Introduction
Does an Enterprise implementing SOA need a Canonical data Model ?There has been a lot of research going on in the implementation of Common Information Model (CIM) commonly called as Canonical data model (CDM) in an Enterprise SOA.
CDM and its definition
CDM is essentially for an enterprise having disparate applications requiring seamless integration. The problem occurs with an enterprise which is growing continuously requiring constant change in the CDM to include all sets of possible granular Business Objects and relationships that the Enterprise wants to integrate to keep it upto the pace of organizational changes. This causes increase in effort and cost in maintaining those changes. CIM should be completely Application independent and must be either domain oriented or Enterprise scoped.
But what is CIM/CDM?
A simple definition is as follows:
A CIM (Common Information Model) is all about semantic business process integration and is superset of Information objects and relationships that define the complete business semantics of an Enterprise in a granular, application independent, neutral approach backed by Industry standards for an Application-Application (A2A), Business-Business(B2B customers & partners) or an Event Driven (EDA) SOA solution applications needed to agree to do the business. CIM is a completely controlled and totally governed centralized data model that defines the dataflow through a Mediator/BPEL. CIM should be an application-independent and enterprise-specific metadata and complete analysis of domain data should be done before implementing CIM. CIM is substituted with terms like 'Canonical', 'Enterprise Canonical' and Information with 'Data', 'Domain'. CIM, CDM and ECDM - All means the same. For example, every major car company probably has a unique data type representation of a car’s tire throughout the company.
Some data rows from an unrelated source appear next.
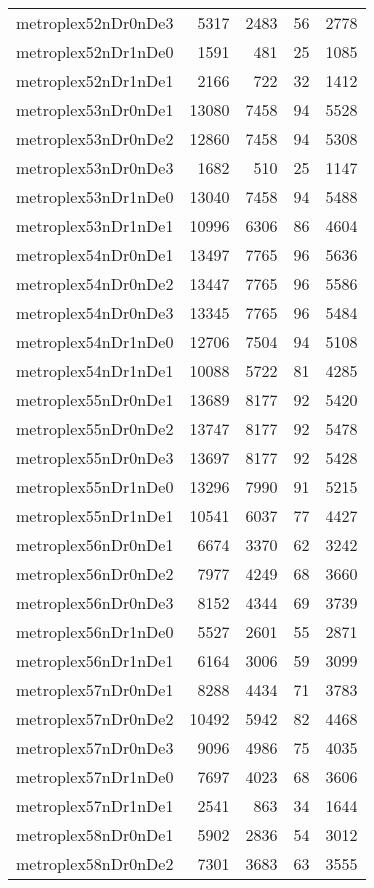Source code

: \begin{longtable}{lrrrr}
metroplex52nDr0nDe3 & 5317 & 2483 & 56 & 2778 \\
metroplex52nDr1nDe0 & 1591 & 481 & 25 & 1085 \\
metroplex52nDr1nDe1 & 2166 & 722 & 32 & 1412 \\
metroplex53nDr0nDe1 & 13080 & 7458 & 94 & 5528 \\
metroplex53nDr0nDe2 & 12860 & 7458 & 94 & 5308 \\
metroplex53nDr0nDe3 & 1682 & 510 & 25 & 1147 \\
metroplex53nDr1nDe0 & 13040 & 7458 & 94 & 5488 \\
metroplex53nDr1nDe1 & 10996 & 6306 & 86 & 4604 \\
metroplex54nDr0nDe1 & 13497 & 7765 & 96 & 5636 \\
metroplex54nDr0nDe2 & 13447 & 7765 & 96 & 5586 \\
metroplex54nDr0nDe3 & 13345 & 7765 & 96 & 5484 \\
metroplex54nDr1nDe0 & 12706 & 7504 & 94 & 5108 \\
metroplex54nDr1nDe1 & 10088 & 5722 & 81 & 4285 \\
metroplex55nDr0nDe1 & 13689 & 8177 & 92 & 5420 \\
metroplex55nDr0nDe2 & 13747 & 8177 & 92 & 5478 \\
metroplex55nDr0nDe3 & 13697 & 8177 & 92 & 5428 \\
metroplex55nDr1nDe0 & 13296 & 7990 & 91 & 5215 \\
metroplex55nDr1nDe1 & 10541 & 6037 & 77 & 4427 \\
metroplex56nDr0nDe1 & 6674 & 3370 & 62 & 3242 \\
metroplex56nDr0nDe2 & 7977 & 4249 & 68 & 3660 \\
metroplex56nDr0nDe3 & 8152 & 4344 & 69 & 3739 \\
metroplex56nDr1nDe0 & 5527 & 2601 & 55 & 2871 \\
metroplex56nDr1nDe1 & 6164 & 3006 & 59 & 3099 \\
metroplex57nDr0nDe1 & 8288 & 4434 & 71 & 3783 \\
metroplex57nDr0nDe2 & 10492 & 5942 & 82 & 4468 \\
metroplex57nDr0nDe3 & 9096 & 4986 & 75 & 4035 \\
metroplex57nDr1nDe0 & 7697 & 4023 & 68 & 3606 \\
metroplex57nDr1nDe1 & 2541 & 863 & 34 & 1644 \\
metroplex58nDr0nDe1 & 5902 & 2836 & 54 & 3012 \\
metroplex58nDr0nDe2 & 7301 & 3683 & 63 & 3555 \\

\end{longtable}
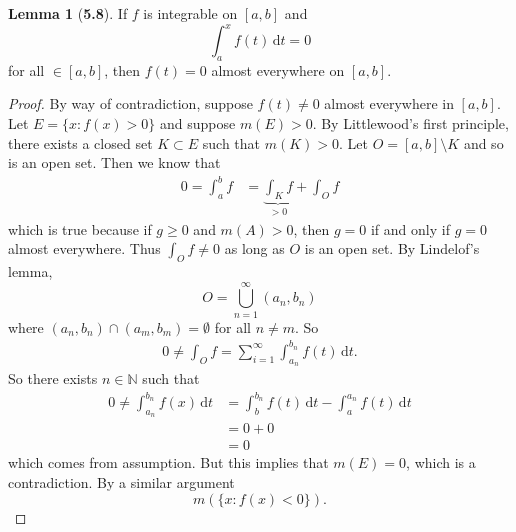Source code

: \documentclass[12pt]{article}
\newcommand{\N}{\mathbb{N}}
\newcommand{\dif}{\, \mathrm{d}}
\theoremstyle{definition}
\newtheorem*{lemma}{Lemma}
\begin{document}
\begin{lemma}[\textbf{5.8}]

    If \( f \) is integrable on \( [a,b] \) and
        \[
            \int_{a}^{x} f(t) \dif t = 0 
        \]
    for all \(  \in [a,b] \), then \( f(t) = 0 \) almost everywhere on \( [a,b] \).

        \begin{proof}
            By way of contradiction, suppose \( f(t) \neq 0 \) almost everywhere in \( [a,b] \). Let \( E = \{ x: f(x) > 0 \} \) and suppose \( m(E) > 0 \). By Littlewood's first principle, there exists a closed set \( K \subset E\) such that \( m(K) > 0 \). Let \( O = [a,b] \setminus K \) and so is an open set. Then we know that    
                \begin{align*}
                    0  = \int_{a}^{b} f &= \underbrace{\int_{K} f}_{> 0} + \int_{O} f 
                \end{align*}
            which is true because if \( g \geq 0 \) and \( m(A) > 0 \), then \( \displaystyle g = 0 \) if and only if \( g = 0 \) almost everywhere. 
            Thus \( \displaystyle \int_{O} f \neq 0 \) as long as \( O \) is an open set. By Lindelof's lemma, 
                \[
                    O = \bigcup_{n=1}^{\infty} (a_n, b_n)  
                \]
            where \( (a_n, b_n) \cap (a_m, b_m) = \emptyset \) for all \( n \neq m \). So
                \begin{align*}
                    0 \neq \int_{O} f = \sum_{i=1}^{\infty} \int_{a_n}^{b_n} f(t) \dif t.
                \end{align*}
            So there exists \( n \in \N \) such that 
                \begin{align*}
                    0 \neq \int_{a_n}^{b_n} f(x) \dif t &= \int_{b}^{b_n}f(t) \dif t - \int_{a}^{a_n} f(t) \dif t \\
                    &= 0 + 0 \\
                    &= 0
                \end{align*}
            which comes from assumption. But this implies that \( m(E) = 0 \), which is a contradiction. By a similar argument
                \[
                    m\left( \{ x: f(x) < 0 \} \right).
                \]
        \end{proof}
    
\end{lemma}
\end{document}
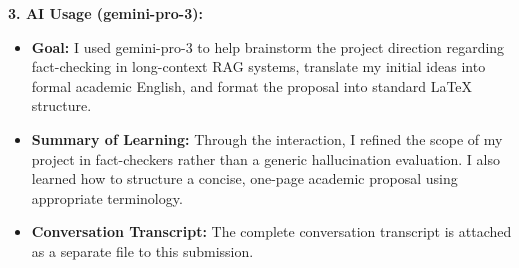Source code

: \documentclass[12pt, letterpaper]{article}
\begin{document}
\textbf{3. AI Usage (gemini-pro-3):}
\begin{itemize}[leftmargin=*]
    \item \textbf{Goal:} I used gemini-pro-3 to help brainstorm the project direction regarding fact-checking in long-context RAG systems, translate my initial ideas into formal academic English, and format the proposal into standard LaTeX structure.
    \item \textbf{Summary of Learning:} Through the interaction, I refined the scope of my project in fact-checkers rather than a generic hallucination evaluation. I also learned how to structure a concise, one-page academic proposal using appropriate terminology.
    \item \textbf{Conversation Transcript:} The complete conversation transcript is attached as a separate file to this submission.
\end{itemize}
\end{document}
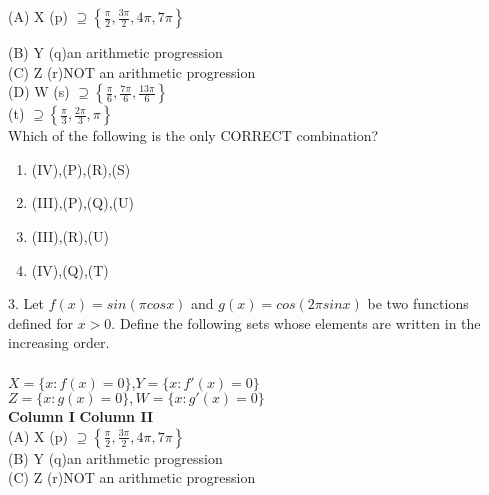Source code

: \documentclass[journal,12pt,twocolumn]{IEEEtran}
\theoremstyle{remark}
\begin{document}
(A) X \hspace{42pt} (p) $\supseteq \left\{ \frac{\pi}{2}, \frac{3\pi}{2}, 4\pi, 7\pi \right\}$


(B) Y \hspace{42pt} (q)an arithmetic progression
\\

(C) Z \hspace{45pt} (r)NOT an arithmetic progression
\\

(D) W\hspace{45pt}  (s) $\supseteq\left\{\frac{\pi}{6},\frac{7\pi}{6},\frac{13\pi}{6}\right\}$
\\

\hspace{75pt} (t) $\supseteq\left\{\frac{\pi}{3},\frac{2\pi}{3},\pi\right\}$
\\

Which of the following is the only CORRECT combination?
\\
\begin{enumerate}[label=\alph*]
\item(IV),(P),(R),(S)
\item(III),(P),(Q),(U)
\item(III),(R),(U)
\item(IV),(Q),(T)
\end{enumerate}


3. Let $f(x)=sin(\pi cosx)$ and $g(x)=cos(2\pi sinx)$ be two functions defined for $x>0$. Define the following sets whose elements are written in the increasing order.\hfill{}
\\\\$X=\{x:f(x)=0\}$,$Y=\{x:f'(x)=0\}$\\
$Z=\{x:g(x)=0\}, W=\{x:g'(x)=0\}$
\\

\textbf{Column I}  \hspace{2cm}\textbf{Column II}
\\

(A) X \hspace{42pt} (p)  $\supseteq\left\{\frac{\pi}{2},\frac{3\pi}{2},4\pi,7\pi\right\}$
\\

(B) Y \hspace{42pt} (q)an arithmetic progression
\\

(C) Z \hspace{45pt} (r)NOT an arithmetic progression
\\
\end{document}
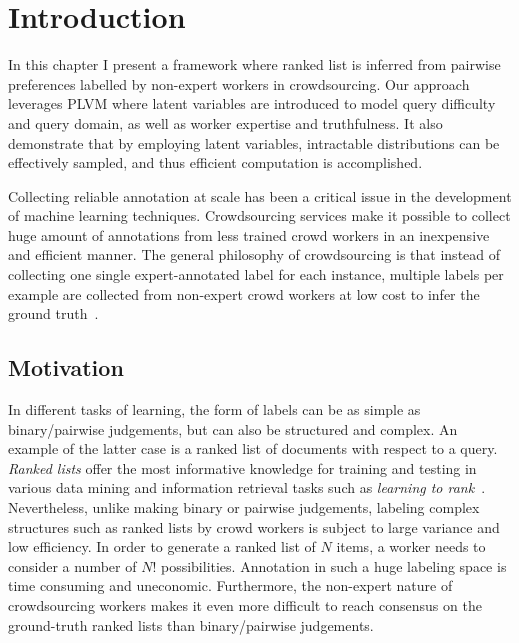 \section{Introduction}

In this chapter I present a framework where ranked list is inferred from
pairwise preferences labelled by non-expert workers in crowdsourcing. Our
approach leverages PLVM where latent variables are introduced to model query
difficulty and query domain, as well as worker expertise and truthfulness. It
also demonstrate that by employing latent variables, intractable distributions
can be effectively sampled, and thus efficient computation is accomplished.


Collecting reliable annotation at scale has been a critical issue in the
development of machine learning techniques. Crowdsourcing services make it
possible to collect huge amount of annotations from less trained crowd workers
in an inexpensive and efficient manner. The general philosophy of crowdsourcing
is that instead of collecting one single expert-annotated label for each
instance, multiple labels per example are collected from non-expert crowd
workers at low cost to infer the ground
truth~\cite{welinder2010multidimensional,whitehill2009whose}.

\subsection{Motivation}

In different tasks of learning, the form of labels can
be as simple as binary/pairwise judgements, but can also be structured and
complex.  An example of the latter case is a ranked list of documents with
respect to a query. \emph{Ranked lists} offer the most informative knowledge for
training and testing in various data mining and information retrieval tasks such
as \emph{learning to rank}~\cite{valizadegan2009learning,yue2007support}.
Nevertheless, unlike making binary or pairwise judgements, labeling complex
structures such as ranked lists by crowd workers is subject to large variance
and low efficiency. In order to generate a ranked list of $N$ items, a worker
needs to consider a number of $N!$ possibilities. Annotation in such a huge
labeling space is time consuming and uneconomic. Furthermore, the non-expert
nature of crowdsourcing workers makes it even more difficult to reach  consensus
on the ground-truth ranked lists than binary/pairwise judgements.

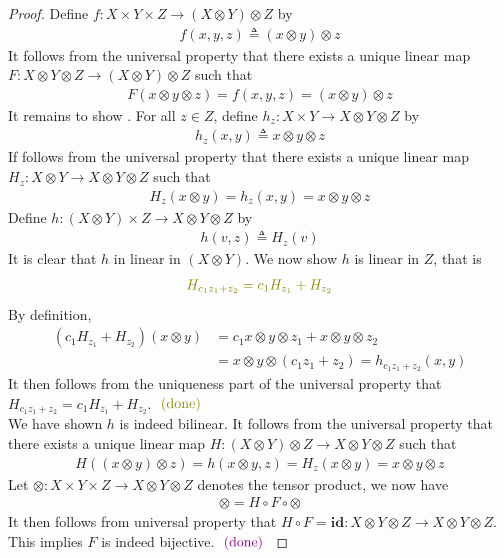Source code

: \documentclass{report}
\begin{document}
\begin{proof}
Define $f:X\times Y \times Z\rightarrow (X\otimes  Y)\otimes Z$ by 
\begin{align*}
f(x,y,z)\triangleq (x \otimes  y)\otimes z
\end{align*}
It follows from the universal property that there exists a unique linear map $F:X\otimes  Y\otimes Z\rightarrow (X \otimes  Y)\otimes  Z $ such that 
\begin{align*}
F(x\otimes  y\otimes  z)=f(x,y,z)= (x \otimes y) \otimes z 
\end{align*}
It remains to show .  For all $z\in Z$, define $h_z:X\times Y\rightarrow X \otimes  Y\otimes Z$ by 
\begin{align*}
h_z(x,y)\triangleq x\otimes  y\otimes  z
\end{align*}
If follows from the universal property that there exists a unique linear map $H_z:X\otimes  Y \rightarrow X \otimes  Y\otimes  Z$ such that 
\begin{align*}
H_z(x \otimes  y)=h_z(x,y)=x \otimes  y \otimes  z
\end{align*}
Define $h:(X\otimes  Y)\times Z\rightarrow X\otimes Y \otimes Z$ by 
\begin{align*}
h(v,z)\triangleq H_z(v)
\end{align*}
It is clear that $h$ in linear in  $(X\otimes  Y)$. We now show $h$ is linear in  $Z$, that is 
 \begin{align*}
   \olive{H_{c_1z_1+z_2}=c_1H_{z_1}+H_{z_2}}
\end{align*}
By definition, 
\begin{align*}
  (c_1H_{z_1}+H_{z_2})(x\otimes  y)&=c_1 x\otimes  y\otimes  z_1+ x\otimes  y \otimes  z_2\\
  &= x\otimes  y\otimes  (c_1z_1+z_2)=h_{c_1z_1+z_2}(x,y)
\end{align*}
It then follows from the uniqueness part of the universal property that $H_{c_1z_1+z_2}=c_1H_{z_1}+H_{z_2}$. $\odone$  \\


We have shown $h$ is indeed bilinear. It follows from the universal property that there exists a unique linear map $H:(X\otimes  Y)\otimes  Z\rightarrow X\otimes Y\otimes Z$ such that 
\begin{align*}
H((x\otimes y)\otimes z)=h(x\otimes  y,z)=H_z(x\otimes  y)=x\otimes  y\otimes  z
\end{align*}
Let $\otimes:X\times Y\times Z\rightarrow X\otimes  Y\otimes  Z$ denotes the tensor product, we now have 
\begin{align*}
\otimes = H \circ F \circ \otimes 
\end{align*}
It then follows from universal property that $H \circ F=\textbf{id}:X\otimes  Y\otimes  Z\rightarrow X\otimes  Y\otimes  Z$. This implies $F$ is indeed bijective. $\textcolor{violet}{\text{ (done) }}$
\end{proof}
\end{document}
Early adoption of CIM is an ideal approach for any SOA initiative. The main ingredient of SOA i.e reusability can be achieved through CIM. We need to make a time-cost analysis and if your enterprise integration vision has new applications to be integrated or a possible acquisition/merger/expansion that involve ESB, its advisable to start CIM implementation as soon as you can and have the data flow for the new services through CIM-ESB. For enterprises starting the SOA initiative, it's probably a right approach to figure out the need for the CIM now than months later. Once CIM is deployed, enterprise can concentrate on service orchestration and assembly rather than data modeling. As the number of applications and data associated increases, CIM should be a growing structure with granular objects perfectly distinguished and maintained by proper name spacing. Maintenance of CIM through a central governance body (Ex: Center of Excellence in your enterprise) and metadata management repository is a must. As applications to be integrated are expected to grow in future, early CIM adoption gives ROI.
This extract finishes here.